The only way to work around these kinds of "dumb" servers for a client like MC that needs to get the full file listing, is the basically "brute force" it. When the server responds to you with a list of categories, you have to start at the top and then, open each one, one-by-one, wait for the responses, then drill down to the next level, and the next, and the next until you get to the files themselves. Then add the URIs for those files to your "cache list", go back up one node in the tree, and follow the next possible folder. And so on and so forth until you've checked
every possible folder exposed by the server. This is made more difficult and slow (moreso than building a caching FTP client) because the server
isn't showing you folders on disk, where each file is only in one place, but might be showing you the equivalent of different Views in MC, all containing the same files, with different sortings or sets of categories or whatnot. So, you waste a bunch of time getting files you already got, but you can't know that until you open each item in the tree one at a time and wait for the server to spit out its list.
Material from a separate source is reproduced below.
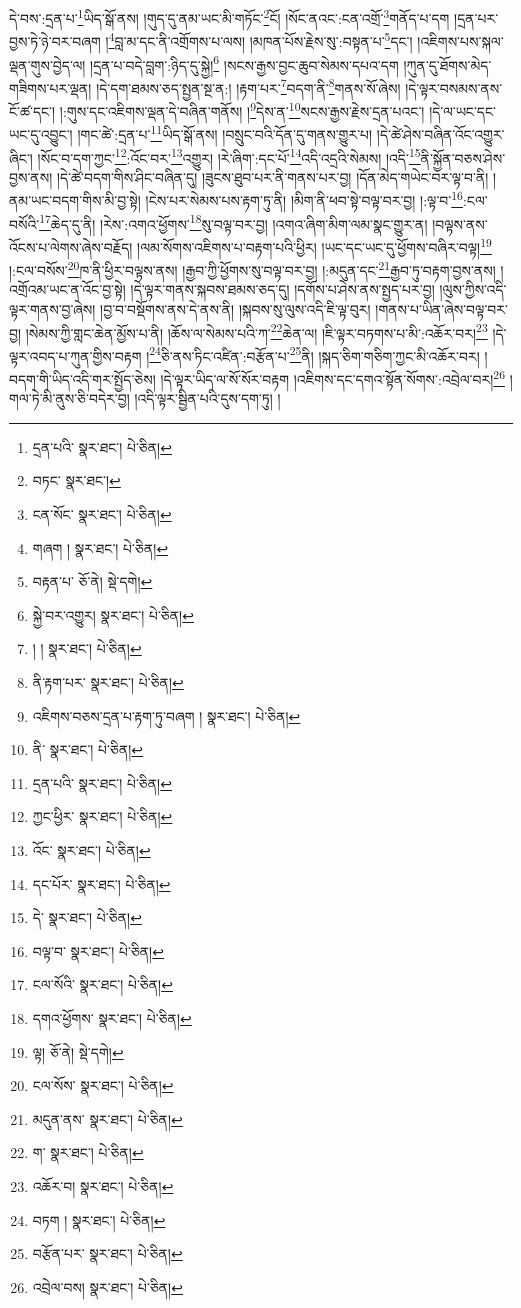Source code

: དེ་བས་:དྲན་པ་\footnote{དྲན་པའི་  སྣར་ཐང་།  པེ་ཅིན། }ཡིད་སྒོ་ནས། །གུད་དུ་ནམ་ཡང་མི་གཏོང་\footnote{བཏང་  སྣར་ཐང་། }ངོ། །སོང་ནའང་:ངན་འགྲོ་\footnote{ངན་སོང་  སྣར་ཐང་།  པེ་ཅིན། }གནོད་པ་དག །དྲན་པར་བྱས་ཏེ་ཉེ་བར་བཞག །\footnote{གཞག །  སྣར་ཐང་།  པེ་ཅིན། }བླ་མ་དང་ནི་འགྲོགས་པ་ལས། །མཁན་པོས་རྗེས་སུ་:བསྟན་པ་\footnote{བརྟན་པ་  ཅོ་ནེ།  སྡེ་དགེ། }དང་། །འཇིགས་པས་སྐལ་ལྡན་གུས་བྱེད་ལ། །དྲན་པ་བདེ་བླག་:ཉིད་དུ་སྐྱེ།\footnote{སྐྱེ་བར་འགྱུར།  སྣར་ཐང་།  པེ་ཅིན། } །སངས་རྒྱས་བྱང་ཆུབ་སེམས་དཔའ་དག །ཀུན་དུ་ཐོགས་མེད་གཟིགས་པར་ལྡན། །དེ་དག་ཐམས་ཅད་སྤྱན་སྔ་ན:། །རྟག་པར་\footnote{། །  སྣར་ཐང་།  པེ་ཅིན། }བདག་ནི་\footnote{ནི་རྟག་པར་  སྣར་ཐང་།  པེ་ཅིན། }གནས་སོ་ཞེས། །དེ་ལྟར་བསམས་ནས་ངོ་ཚ་དང་། །:གུས་དང་འཇིགས་ལྡན་དེ་བཞིན་གནོས། །\footnote{འཇིགས་བཅས་དྲན་པ་རྟག་ཏུ་བཞག །  སྣར་ཐང་།  པེ་ཅིན། }དེས་ན་\footnote{ནི་  སྣར་ཐང་།  པེ་ཅིན། }སངས་རྒྱས་རྗེས་དྲན་པའང་། །དེ་ལ་ཡང་དང་ཡང་དུ་འབྱུང་། །གང་ཚེ་:དྲན་པ་\footnote{དྲན་པའི་  སྣར་ཐང་།  པེ་ཅིན། }ཡིད་སྒོ་ནས། །བསྲུང་བའི་དོན་དུ་གནས་གྱུར་པ། །དེ་ཚེ་ཤེས་བཞིན་འོང་འགྱུར་ཞིང་། །སོང་བ་དག་ཀྱང་\footnote{ཀྱང་ཕྱིར་  སྣར་ཐང་།  པེ་ཅིན། }:འོང་བར་\footnote{འོང་  སྣར་ཐང་།  པེ་ཅིན། }འགྱུར། །རེ་ཞིག་:དང་པོ་\footnote{དང་པོར་  སྣར་ཐང་།  པེ་ཅིན། }འདི་འདྲའི་སེམས། །འདི་\footnote{དེ་  སྣར་ཐང་།  པེ་ཅིན། }ནི་སྐྱོན་བཅས་ཤེས་བྱས་ནས། །དེ་ཚེ་བདག་གིས་ཤིང་བཞིན་དུ། །ཟུངས་ཐུབ་པར་ནི་གནས་པར་བྱ། །དོན་མེད་གཡེང་བར་ལྟ་བ་ནི། །ནམ་ཡང་བདག་གིས་མི་བྱ་སྟེ། །ངེས་པར་སེམས་པས་རྟག་ཏུ་ནི། །མིག་ནི་ཕབ་སྟེ་བལྟ་བར་བྱ། །:ལྟ་བ་\footnote{བལྟ་བ་  སྣར་ཐང་།  པེ་ཅིན། }:ངལ་བསོའི་\footnote{ངལ་སོའི་  སྣར་ཐང་།  པེ་ཅིན། }ཆེད་དུ་ནི། །རེས་:འགའ་ཕྱོགས་\footnote{དགའ་ཕྱོགས་  སྣར་ཐང་།  པེ་ཅིན། }སུ་བལྟ་བར་བྱ། །འགའ་ཞིག་མིག་ལམ་སྣང་གྱུར་ན། །བལྟས་ནས་འོངས་པ་ལེགས་ཞེས་བརྗོད། །ལམ་སོགས་འཇིགས་པ་བརྟག་པའི་ཕྱིར། །ཡང་དང་ཡང་དུ་ཕྱོགས་བཞིར་བལྟ།\footnote{ལྟ།  ཅོ་ནེ།  སྡེ་དགེ། } །:ངལ་བསོས་\footnote{ངལ་སོས་  སྣར་ཐང་།  པེ་ཅིན། }ཁ་ནི་ཕྱིར་བལྟས་ནས། །རྒྱབ་ཀྱི་ཕྱོགས་སུ་བལྟ་བར་བྱ། །:མདུན་དང་\footnote{མདུན་ནས་  སྣར་ཐང་།  པེ་ཅིན། }རྒྱབ་ཏུ་བརྟག་བྱས་ནས། །འགྲོའམ་ཡང་ན་འོང་བྱ་སྟེ། །དེ་ལྟར་གནས་སྐབས་ཐམས་ཅད་དུ། །དགོས་པ་ཤེས་ནས་སྤྱད་པར་བྱ། །ལུས་ཀྱིས་འདི་ལྟར་གནས་བྱ་ཞེས། །བྱ་བ་བསྡོགས་ནས་དེ་ནས་ནི། །སྐབས་སུ་ལུས་འདི་ཇི་ལྟ་བུར། །གནས་པ་ཡིན་ཞེས་བལྟ་བར་བྱ། །སེམས་ཀྱི་གླང་ཆེན་མྱོས་པ་ནི། །ཆོས་ལ་སེམས་པའི་ཀ་\footnote{ག་  སྣར་ཐང་།  པེ་ཅིན། }ཆེན་ལ། །ཇི་ལྟར་བཏགས་པ་མི་:འཆོར་བར།\footnote{འཆོར་བ།  སྣར་ཐང་།  པེ་ཅིན། } །དེ་ལྟར་འབད་པ་ཀུན་གྱིས་བརྟག །\footnote{བཏག །  སྣར་ཐང་།  པེ་ཅིན། }ཅི་ནས་ཏིང་འཛིན་:བརྩོན་པ་\footnote{བརྩོན་པར་  སྣར་ཐང་།  པེ་ཅིན། }ནི། །སྐད་ཅིག་གཅིག་ཀྱང་མི་འཆོར་བར། །བདག་གི་ཡིད་འདི་གར་སྤྱོད་ཅེས། །དེ་ལྟར་ཡིད་ལ་སོ་སོར་བརྟག །འཇིགས་དང་དགའ་སྟོན་སོགས་:འབྲེལ་བར།\footnote{འབྲེལ་བས།  སྣར་ཐང་།  པེ་ཅིན། } །གལ་ཏེ་མི་ནུས་ཅི་བདེར་བྱ། །འདི་ལྟར་སྦྱིན་པའི་དུས་དག་ཏུ། །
There's no nice way to say it. That's clunky. Still, though WMP does it (of course, they have a huge team of engineers and literally billions of dollars)... But, walking tree nodes like this is a well-understood computer science problem.
Writing the tree-walking algorithm probably isn't too bad, but it might be very hard to do
well, and that's a lot of work to support some
dumb servers. I don't really know how popular they are out there in the real world. It is disappointing that Plex only supports CDS:Browse, but they're probably only targeting "dumb" endpoints.
Still, though, if they actually do have a decent database underneath there architecturally, it would be a heck of a lot easier (and way less clunky) for
them to just expose the searchable database. Plex almost certainly does have a database underneath (I'd guess, knowing nothing about their architecture, mysql or some variant), so they might be able to do it if users ask for it. They might not care about supporting those requests, though (or might think it enables competition, and they don't want to do it on purpose).
The last time that I did measurements, which was several years ago, it took WMP about 3 minutes per thousand tracks to load a library from Whitebear using CDS:Search, and about 6..8 minutes per thousand tracks using CDS:Browse. It would probably be faster on newer machines running Gigabit Etherrnet.
Hrmmm...
That's way worse than I'd hoped. And I imagine you did... well, a fairly good job with Whitebear in the optimization department. I imagine other CDS:Browse services (especially running on underpowered hardware devices like consumer NAS appliances and whatnot) are probably worse, perhaps by an order of magnitude. Some of them probably even crash or are rate limited when you try to walk the tree. Even if they aren't intentionally request-speed gated, with the cruddy CPUs in them, they're probably more limited by their CPUs than by 100Mbps network. I wonder how substantial improvements would be from even Gigabit or faster?
So, cruddy. Giving them the benefit of the doubt on modern improvements and saying speeds have doubled your best case, and calling it 3 minutes per 1000, it would take around 7
hours to load my 142k file library that way. That's obviously way out of the question.